Reality is nothing but

The sum of all awareness

As you experience here and now.

The ultimate of science thus appears

As Husserl’s unit of phenomenon

And Ehrenfeld’s discovery:

The irreducible phenomenon of all

Awareness, the one he named

And we still call

GESTALT.23

Organismus-Umweltfeld

Das zu ihrer Zeit Neue und Radikale an der Gestalttherapie war ihr Abschied vom Verständnis des Individuums als einer in sich abgeschlossenen Einheit, die »ist«. Stattdessen sprachen Perls und Goodman von einem fortlaufenden Prozess der »Interaktion zwischen dem Organismus und seiner Umwelt«, die sie als Organismus-Umweltfeld bezeichneten:

»Es ist beispielsweise nicht sinnvoll, von einem atmenden Lebewesen zu sprechen, ohne Luft und Sauerstoff als Teil der Definition zu berücksichtigen, oder vom Essen ohne Erwähnung der Nahrung (…) oder vom Reden ohne Kommunikationspartner.
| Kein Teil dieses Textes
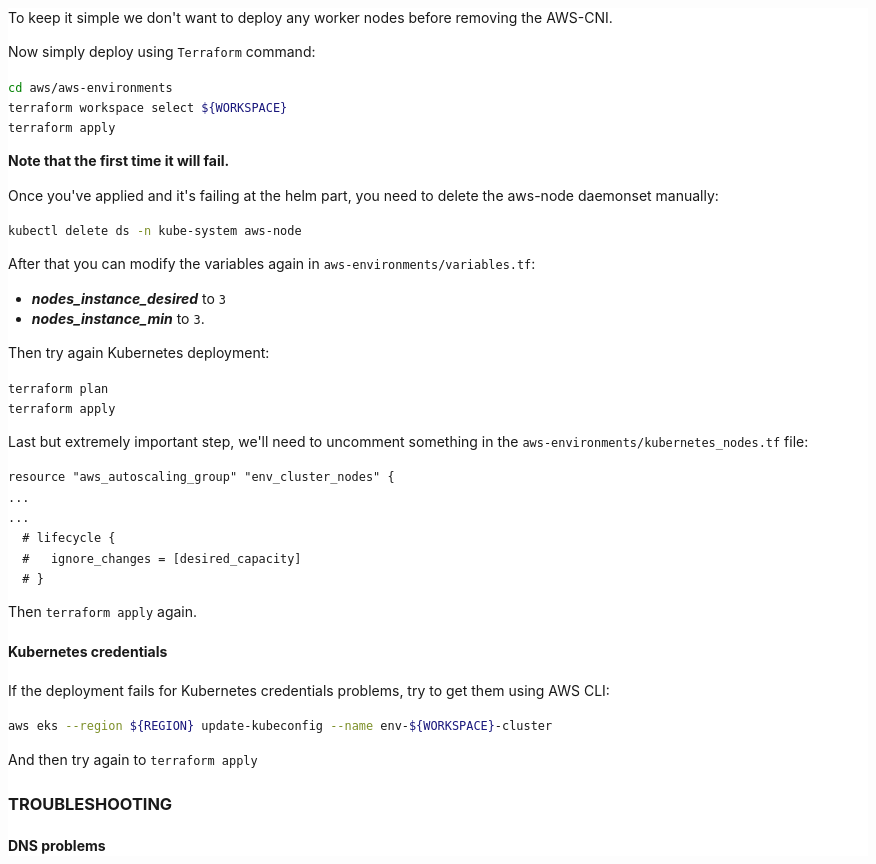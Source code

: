 To keep it simple we don't want to deploy any worker nodes before removing the AWS-CNI.

Now simply deploy using `Terraform` command:

```bash
cd aws/aws-environments
terraform workspace select ${WORKSPACE}
terraform apply
```

**Note that the first time it will fail.**

Once you've applied and it's failing at the helm part, you need to delete the aws-node daemonset manually:

```bash
kubectl delete ds -n kube-system aws-node
```

After that you can modify the variables again in `aws-environments/variables.tf`:

- ***nodes_instance_desired*** to `3`
- ***nodes_instance_min*** to `3`.

Then try again Kubernetes deployment:

```bash
terraform plan
terraform apply
```

Last but extremely important step, we'll need to uncomment something in the `aws-environments/kubernetes_nodes.tf` file:

```hcl
resource "aws_autoscaling_group" "env_cluster_nodes" {
...
...
  # lifecycle {
  #   ignore_changes = [desired_capacity]
  # }
```

Then `terraform apply` again.

#### Kubernetes credentials

If the deployment fails for Kubernetes credentials problems,
try to get them using AWS CLI:

```bash
aws eks --region ${REGION} update-kubeconfig --name env-${WORKSPACE}-cluster
```

And then try again to `terraform apply`


### TROUBLESHOOTING 

#### DNS problems
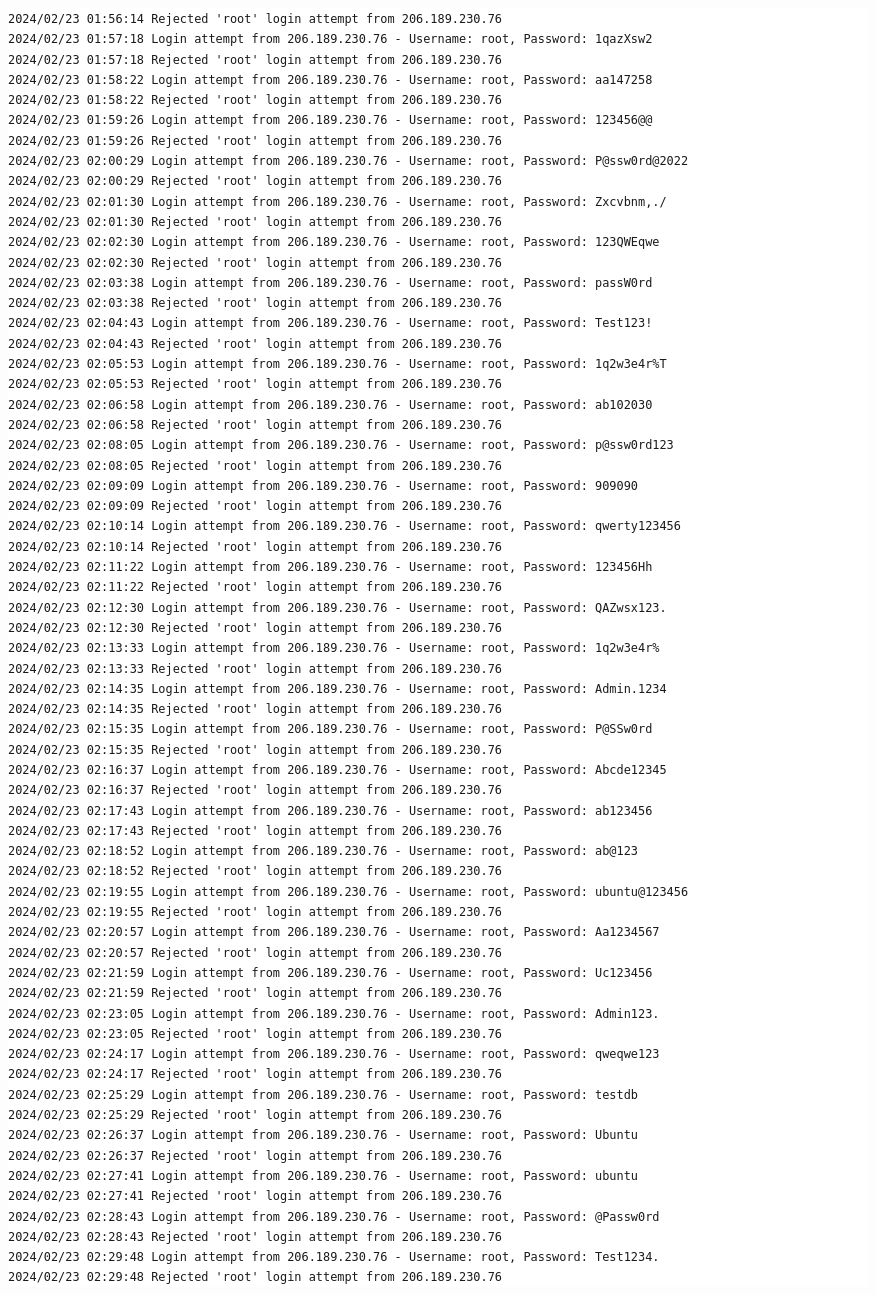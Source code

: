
```
2024/02/23 01:56:14 Rejected 'root' login attempt from 206.189.230.76
2024/02/23 01:57:18 Login attempt from 206.189.230.76 - Username: root, Password: 1qazXsw2
2024/02/23 01:57:18 Rejected 'root' login attempt from 206.189.230.76
2024/02/23 01:58:22 Login attempt from 206.189.230.76 - Username: root, Password: aa147258
2024/02/23 01:58:22 Rejected 'root' login attempt from 206.189.230.76
2024/02/23 01:59:26 Login attempt from 206.189.230.76 - Username: root, Password: 123456@@
2024/02/23 01:59:26 Rejected 'root' login attempt from 206.189.230.76
2024/02/23 02:00:29 Login attempt from 206.189.230.76 - Username: root, Password: P@ssw0rd@2022
2024/02/23 02:00:29 Rejected 'root' login attempt from 206.189.230.76
2024/02/23 02:01:30 Login attempt from 206.189.230.76 - Username: root, Password: Zxcvbnm,./
2024/02/23 02:01:30 Rejected 'root' login attempt from 206.189.230.76
2024/02/23 02:02:30 Login attempt from 206.189.230.76 - Username: root, Password: 123QWEqwe
2024/02/23 02:02:30 Rejected 'root' login attempt from 206.189.230.76
2024/02/23 02:03:38 Login attempt from 206.189.230.76 - Username: root, Password: passW0rd
2024/02/23 02:03:38 Rejected 'root' login attempt from 206.189.230.76
2024/02/23 02:04:43 Login attempt from 206.189.230.76 - Username: root, Password: Test123!
2024/02/23 02:04:43 Rejected 'root' login attempt from 206.189.230.76
2024/02/23 02:05:53 Login attempt from 206.189.230.76 - Username: root, Password: 1q2w3e4r%T
2024/02/23 02:05:53 Rejected 'root' login attempt from 206.189.230.76
2024/02/23 02:06:58 Login attempt from 206.189.230.76 - Username: root, Password: ab102030
2024/02/23 02:06:58 Rejected 'root' login attempt from 206.189.230.76
2024/02/23 02:08:05 Login attempt from 206.189.230.76 - Username: root, Password: p@ssw0rd123
2024/02/23 02:08:05 Rejected 'root' login attempt from 206.189.230.76
2024/02/23 02:09:09 Login attempt from 206.189.230.76 - Username: root, Password: 909090
2024/02/23 02:09:09 Rejected 'root' login attempt from 206.189.230.76
2024/02/23 02:10:14 Login attempt from 206.189.230.76 - Username: root, Password: qwerty123456
2024/02/23 02:10:14 Rejected 'root' login attempt from 206.189.230.76
2024/02/23 02:11:22 Login attempt from 206.189.230.76 - Username: root, Password: 123456Hh
2024/02/23 02:11:22 Rejected 'root' login attempt from 206.189.230.76
2024/02/23 02:12:30 Login attempt from 206.189.230.76 - Username: root, Password: QAZwsx123.
2024/02/23 02:12:30 Rejected 'root' login attempt from 206.189.230.76
2024/02/23 02:13:33 Login attempt from 206.189.230.76 - Username: root, Password: 1q2w3e4r%
2024/02/23 02:13:33 Rejected 'root' login attempt from 206.189.230.76
2024/02/23 02:14:35 Login attempt from 206.189.230.76 - Username: root, Password: Admin.1234
2024/02/23 02:14:35 Rejected 'root' login attempt from 206.189.230.76
2024/02/23 02:15:35 Login attempt from 206.189.230.76 - Username: root, Password: P@SSw0rd
2024/02/23 02:15:35 Rejected 'root' login attempt from 206.189.230.76
2024/02/23 02:16:37 Login attempt from 206.189.230.76 - Username: root, Password: Abcde12345
2024/02/23 02:16:37 Rejected 'root' login attempt from 206.189.230.76
2024/02/23 02:17:43 Login attempt from 206.189.230.76 - Username: root, Password: ab123456
2024/02/23 02:17:43 Rejected 'root' login attempt from 206.189.230.76
2024/02/23 02:18:52 Login attempt from 206.189.230.76 - Username: root, Password: ab@123
2024/02/23 02:18:52 Rejected 'root' login attempt from 206.189.230.76
2024/02/23 02:19:55 Login attempt from 206.189.230.76 - Username: root, Password: ubuntu@123456
2024/02/23 02:19:55 Rejected 'root' login attempt from 206.189.230.76
2024/02/23 02:20:57 Login attempt from 206.189.230.76 - Username: root, Password: Aa1234567
2024/02/23 02:20:57 Rejected 'root' login attempt from 206.189.230.76
2024/02/23 02:21:59 Login attempt from 206.189.230.76 - Username: root, Password: Uc123456
2024/02/23 02:21:59 Rejected 'root' login attempt from 206.189.230.76
2024/02/23 02:23:05 Login attempt from 206.189.230.76 - Username: root, Password: Admin123.
2024/02/23 02:23:05 Rejected 'root' login attempt from 206.189.230.76
2024/02/23 02:24:17 Login attempt from 206.189.230.76 - Username: root, Password: qweqwe123
2024/02/23 02:24:17 Rejected 'root' login attempt from 206.189.230.76
2024/02/23 02:25:29 Login attempt from 206.189.230.76 - Username: root, Password: testdb
2024/02/23 02:25:29 Rejected 'root' login attempt from 206.189.230.76
2024/02/23 02:26:37 Login attempt from 206.189.230.76 - Username: root, Password: Ubuntu
2024/02/23 02:26:37 Rejected 'root' login attempt from 206.189.230.76
2024/02/23 02:27:41 Login attempt from 206.189.230.76 - Username: root, Password: ubuntu
2024/02/23 02:27:41 Rejected 'root' login attempt from 206.189.230.76
2024/02/23 02:28:43 Login attempt from 206.189.230.76 - Username: root, Password: @Passw0rd
2024/02/23 02:28:43 Rejected 'root' login attempt from 206.189.230.76
2024/02/23 02:29:48 Login attempt from 206.189.230.76 - Username: root, Password: Test1234.
2024/02/23 02:29:48 Rejected 'root' login attempt from 206.189.230.76
```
Es gibt keine einzige Funktion irgendeines Lebewesens, die ohne Beteiligung von Objekten und Umwelt wirksam wird, ob man die vegetativen Funktionen wie Nahrung oder Sexualität, oder die Wahrnehmungsfunktionen, oder motorische Funktionen, oder Gefühle, oder das Denken selbst im Auge hat. (…) Wir wollen diese Interaktion zwischen Organismus und Umwelt bei jeder Funktion das »Organismus/Umweltfeld« nennen. Und wir sollten daran denken, dass es sich immer um solch ein Interaktionsfeld handelt, auf das wir uns beziehen, nicht auf ein isoliertes Lebewesen (…)«24

Der »Ort«, an dem diese Interaktion stattfindet ist die »Kontaktgrenze«, die allerdings weniger das Innen von einem Außen trennt, sondern eher wie ein »Organ der Bewusstheit«25 zu verstehen ist.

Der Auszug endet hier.